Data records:
BEGIN
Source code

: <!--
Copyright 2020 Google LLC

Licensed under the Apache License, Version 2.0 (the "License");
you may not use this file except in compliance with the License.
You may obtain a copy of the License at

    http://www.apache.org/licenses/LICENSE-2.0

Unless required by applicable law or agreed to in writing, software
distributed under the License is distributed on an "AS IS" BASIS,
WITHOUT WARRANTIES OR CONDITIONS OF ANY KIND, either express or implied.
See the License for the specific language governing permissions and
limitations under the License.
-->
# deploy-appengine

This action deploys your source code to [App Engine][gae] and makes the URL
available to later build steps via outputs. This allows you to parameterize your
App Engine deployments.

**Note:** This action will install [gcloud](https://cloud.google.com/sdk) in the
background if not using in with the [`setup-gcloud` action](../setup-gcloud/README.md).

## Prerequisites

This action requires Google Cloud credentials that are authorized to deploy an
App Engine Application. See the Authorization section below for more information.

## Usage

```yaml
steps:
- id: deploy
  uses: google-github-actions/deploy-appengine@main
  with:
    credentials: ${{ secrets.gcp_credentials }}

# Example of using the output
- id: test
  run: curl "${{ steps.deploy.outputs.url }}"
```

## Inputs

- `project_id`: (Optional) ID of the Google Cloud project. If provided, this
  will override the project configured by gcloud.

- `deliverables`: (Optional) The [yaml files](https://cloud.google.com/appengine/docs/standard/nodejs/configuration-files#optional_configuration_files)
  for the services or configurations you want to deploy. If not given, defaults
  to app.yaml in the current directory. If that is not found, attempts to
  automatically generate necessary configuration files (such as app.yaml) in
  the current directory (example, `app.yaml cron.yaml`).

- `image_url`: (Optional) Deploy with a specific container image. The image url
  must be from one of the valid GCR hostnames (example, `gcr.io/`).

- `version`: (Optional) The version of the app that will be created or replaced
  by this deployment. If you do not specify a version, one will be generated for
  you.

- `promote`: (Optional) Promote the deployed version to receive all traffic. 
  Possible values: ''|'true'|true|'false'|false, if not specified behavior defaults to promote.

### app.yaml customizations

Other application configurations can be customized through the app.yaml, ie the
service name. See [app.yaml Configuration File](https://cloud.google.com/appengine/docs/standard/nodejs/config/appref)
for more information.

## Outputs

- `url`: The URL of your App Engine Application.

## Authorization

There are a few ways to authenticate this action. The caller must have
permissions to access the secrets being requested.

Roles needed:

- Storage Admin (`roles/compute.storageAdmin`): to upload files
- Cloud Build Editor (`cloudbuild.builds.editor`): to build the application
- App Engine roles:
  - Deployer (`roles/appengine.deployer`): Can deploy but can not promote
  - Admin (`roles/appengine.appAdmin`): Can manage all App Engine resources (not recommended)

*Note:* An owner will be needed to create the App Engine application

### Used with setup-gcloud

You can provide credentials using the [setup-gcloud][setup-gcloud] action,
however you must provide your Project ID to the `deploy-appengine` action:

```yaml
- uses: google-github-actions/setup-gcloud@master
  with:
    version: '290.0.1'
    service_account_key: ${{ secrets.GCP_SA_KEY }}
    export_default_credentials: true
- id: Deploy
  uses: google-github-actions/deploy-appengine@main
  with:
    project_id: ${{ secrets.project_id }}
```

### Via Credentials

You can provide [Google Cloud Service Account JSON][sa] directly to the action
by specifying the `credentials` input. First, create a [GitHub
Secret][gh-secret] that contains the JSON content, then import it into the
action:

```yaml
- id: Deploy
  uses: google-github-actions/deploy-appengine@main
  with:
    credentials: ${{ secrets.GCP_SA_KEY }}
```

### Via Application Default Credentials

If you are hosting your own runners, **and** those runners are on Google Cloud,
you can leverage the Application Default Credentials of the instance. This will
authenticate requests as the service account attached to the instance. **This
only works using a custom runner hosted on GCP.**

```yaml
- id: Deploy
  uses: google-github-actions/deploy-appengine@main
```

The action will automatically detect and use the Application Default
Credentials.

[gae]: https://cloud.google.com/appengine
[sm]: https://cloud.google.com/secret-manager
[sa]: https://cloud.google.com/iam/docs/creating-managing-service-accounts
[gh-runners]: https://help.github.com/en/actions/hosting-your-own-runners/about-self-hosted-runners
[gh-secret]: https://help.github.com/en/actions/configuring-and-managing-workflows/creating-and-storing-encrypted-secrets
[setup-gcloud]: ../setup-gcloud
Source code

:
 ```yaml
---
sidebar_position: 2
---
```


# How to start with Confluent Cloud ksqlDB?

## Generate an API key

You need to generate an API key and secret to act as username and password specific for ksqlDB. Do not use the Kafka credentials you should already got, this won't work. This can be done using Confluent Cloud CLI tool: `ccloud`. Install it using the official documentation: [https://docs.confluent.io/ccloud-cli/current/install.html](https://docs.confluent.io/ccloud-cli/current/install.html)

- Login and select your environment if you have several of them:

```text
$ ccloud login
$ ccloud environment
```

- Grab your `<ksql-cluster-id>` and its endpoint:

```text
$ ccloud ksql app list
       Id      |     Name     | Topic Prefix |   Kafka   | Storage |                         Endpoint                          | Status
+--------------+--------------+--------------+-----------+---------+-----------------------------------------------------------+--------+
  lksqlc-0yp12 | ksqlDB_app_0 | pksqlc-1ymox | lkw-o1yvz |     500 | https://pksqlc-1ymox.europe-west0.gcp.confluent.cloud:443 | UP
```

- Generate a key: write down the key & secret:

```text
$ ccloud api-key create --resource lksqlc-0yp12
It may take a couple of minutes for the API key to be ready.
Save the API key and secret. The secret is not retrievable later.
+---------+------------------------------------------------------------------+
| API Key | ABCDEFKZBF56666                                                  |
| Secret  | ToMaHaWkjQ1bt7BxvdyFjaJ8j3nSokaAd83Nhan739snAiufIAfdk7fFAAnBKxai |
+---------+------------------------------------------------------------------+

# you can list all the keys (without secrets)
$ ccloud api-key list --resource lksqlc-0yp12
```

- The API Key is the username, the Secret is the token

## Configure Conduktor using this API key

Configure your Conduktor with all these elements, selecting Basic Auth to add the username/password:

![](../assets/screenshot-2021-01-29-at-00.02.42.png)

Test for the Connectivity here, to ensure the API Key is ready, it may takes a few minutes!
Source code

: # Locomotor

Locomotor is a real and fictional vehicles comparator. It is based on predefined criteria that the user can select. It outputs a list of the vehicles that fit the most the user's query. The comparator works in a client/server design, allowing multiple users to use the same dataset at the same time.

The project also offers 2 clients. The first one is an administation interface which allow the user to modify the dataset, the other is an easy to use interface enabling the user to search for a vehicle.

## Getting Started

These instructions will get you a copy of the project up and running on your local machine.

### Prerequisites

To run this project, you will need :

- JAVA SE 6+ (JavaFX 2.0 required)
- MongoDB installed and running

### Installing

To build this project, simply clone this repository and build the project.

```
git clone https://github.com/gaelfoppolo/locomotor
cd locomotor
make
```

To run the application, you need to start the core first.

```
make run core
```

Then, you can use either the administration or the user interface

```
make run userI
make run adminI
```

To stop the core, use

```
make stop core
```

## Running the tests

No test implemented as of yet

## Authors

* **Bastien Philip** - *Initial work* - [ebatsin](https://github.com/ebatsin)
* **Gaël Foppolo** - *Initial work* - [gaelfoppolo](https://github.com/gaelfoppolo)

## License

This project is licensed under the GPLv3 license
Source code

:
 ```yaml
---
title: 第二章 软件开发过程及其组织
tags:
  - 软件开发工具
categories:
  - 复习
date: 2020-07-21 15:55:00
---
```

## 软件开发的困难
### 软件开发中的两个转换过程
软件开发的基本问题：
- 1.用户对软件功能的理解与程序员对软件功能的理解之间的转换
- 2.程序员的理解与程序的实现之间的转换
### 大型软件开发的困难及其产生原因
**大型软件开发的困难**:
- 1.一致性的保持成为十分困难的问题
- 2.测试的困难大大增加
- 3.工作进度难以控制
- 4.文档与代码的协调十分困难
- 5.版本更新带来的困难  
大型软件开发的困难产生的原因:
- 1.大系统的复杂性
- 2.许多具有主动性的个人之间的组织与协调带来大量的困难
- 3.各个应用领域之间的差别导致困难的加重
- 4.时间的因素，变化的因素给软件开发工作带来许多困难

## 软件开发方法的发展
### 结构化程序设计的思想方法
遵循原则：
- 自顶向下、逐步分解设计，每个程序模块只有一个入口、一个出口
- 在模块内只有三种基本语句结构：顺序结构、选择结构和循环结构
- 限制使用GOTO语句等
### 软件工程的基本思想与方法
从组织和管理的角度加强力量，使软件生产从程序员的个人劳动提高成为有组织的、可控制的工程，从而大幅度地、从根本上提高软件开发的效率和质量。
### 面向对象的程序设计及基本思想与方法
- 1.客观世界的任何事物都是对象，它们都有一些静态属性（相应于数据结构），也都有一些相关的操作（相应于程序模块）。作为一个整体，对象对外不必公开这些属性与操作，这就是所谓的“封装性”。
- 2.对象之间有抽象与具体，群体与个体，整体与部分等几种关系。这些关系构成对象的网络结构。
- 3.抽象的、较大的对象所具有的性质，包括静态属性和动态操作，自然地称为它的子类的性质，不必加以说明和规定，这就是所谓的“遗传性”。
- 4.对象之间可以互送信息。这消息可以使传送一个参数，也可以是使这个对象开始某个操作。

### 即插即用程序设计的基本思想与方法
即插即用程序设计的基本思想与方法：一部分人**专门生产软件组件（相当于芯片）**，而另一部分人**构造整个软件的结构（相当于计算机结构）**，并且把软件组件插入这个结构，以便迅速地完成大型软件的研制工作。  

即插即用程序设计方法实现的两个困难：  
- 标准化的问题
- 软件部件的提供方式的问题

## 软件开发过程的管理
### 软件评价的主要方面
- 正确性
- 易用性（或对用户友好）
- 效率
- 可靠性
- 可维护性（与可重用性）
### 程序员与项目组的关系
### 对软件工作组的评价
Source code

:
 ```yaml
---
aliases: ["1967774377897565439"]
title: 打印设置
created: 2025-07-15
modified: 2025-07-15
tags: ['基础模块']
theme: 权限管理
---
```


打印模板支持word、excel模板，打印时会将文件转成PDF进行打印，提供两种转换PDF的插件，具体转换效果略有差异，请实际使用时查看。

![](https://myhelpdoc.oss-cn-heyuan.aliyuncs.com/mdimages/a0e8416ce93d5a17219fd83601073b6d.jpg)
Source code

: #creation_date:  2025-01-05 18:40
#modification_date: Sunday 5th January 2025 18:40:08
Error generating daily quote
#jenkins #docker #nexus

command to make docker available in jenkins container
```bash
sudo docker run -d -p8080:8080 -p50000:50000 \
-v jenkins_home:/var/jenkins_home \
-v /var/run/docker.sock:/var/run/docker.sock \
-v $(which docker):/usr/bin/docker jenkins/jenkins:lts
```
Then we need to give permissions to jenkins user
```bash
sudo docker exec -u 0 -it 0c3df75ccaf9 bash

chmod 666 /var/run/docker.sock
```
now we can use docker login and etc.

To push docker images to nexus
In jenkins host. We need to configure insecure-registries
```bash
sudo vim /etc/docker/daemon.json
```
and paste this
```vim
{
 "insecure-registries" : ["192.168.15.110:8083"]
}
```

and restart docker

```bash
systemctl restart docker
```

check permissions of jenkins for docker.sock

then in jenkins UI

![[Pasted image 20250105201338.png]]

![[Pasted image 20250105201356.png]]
END
= Task details =
Up to and including the line with "will override the", output every line of the records above exactly, starting from the first; output nothing else.

= Response to the task =
Source code

: <!--
Copyright 2020 Google LLC

Licensed under the Apache License, Version 2.0 (the "License");
you may not use this file except in compliance with the License.
You may obtain a copy of the License at

    http://www.apache.org/licenses/LICENSE-2.0

Unless required by applicable law or agreed to in writing, software
distributed under the License is distributed on an "AS IS" BASIS,
WITHOUT WARRANTIES OR CONDITIONS OF ANY KIND, either express or implied.
See the License for the specific language governing permissions and
limitations under the License.
-->
# deploy-appengine

This action deploys your source code to [App Engine][gae] and makes the URL
available to later build steps via outputs. This allows you to parameterize your
App Engine deployments.

**Note:** This action will install [gcloud](https://cloud.google.com/sdk) in the
background if not using in with the [`setup-gcloud` action](../setup-gcloud/README.md).

## Prerequisites

This action requires Google Cloud credentials that are authorized to deploy an
App Engine Application. See the Authorization section below for more information.

## Usage

```yaml
steps:
- id: deploy
  uses: google-github-actions/deploy-appengine@main
  with:
    credentials: ${{ secrets.gcp_credentials }}

# Example of using the output
- id: test
  run: curl "${{ steps.deploy.outputs.url }}"
```

## Inputs

- `project_id`: (Optional) ID of the Google Cloud project. If provided, this
  will override the project configured by gcloud.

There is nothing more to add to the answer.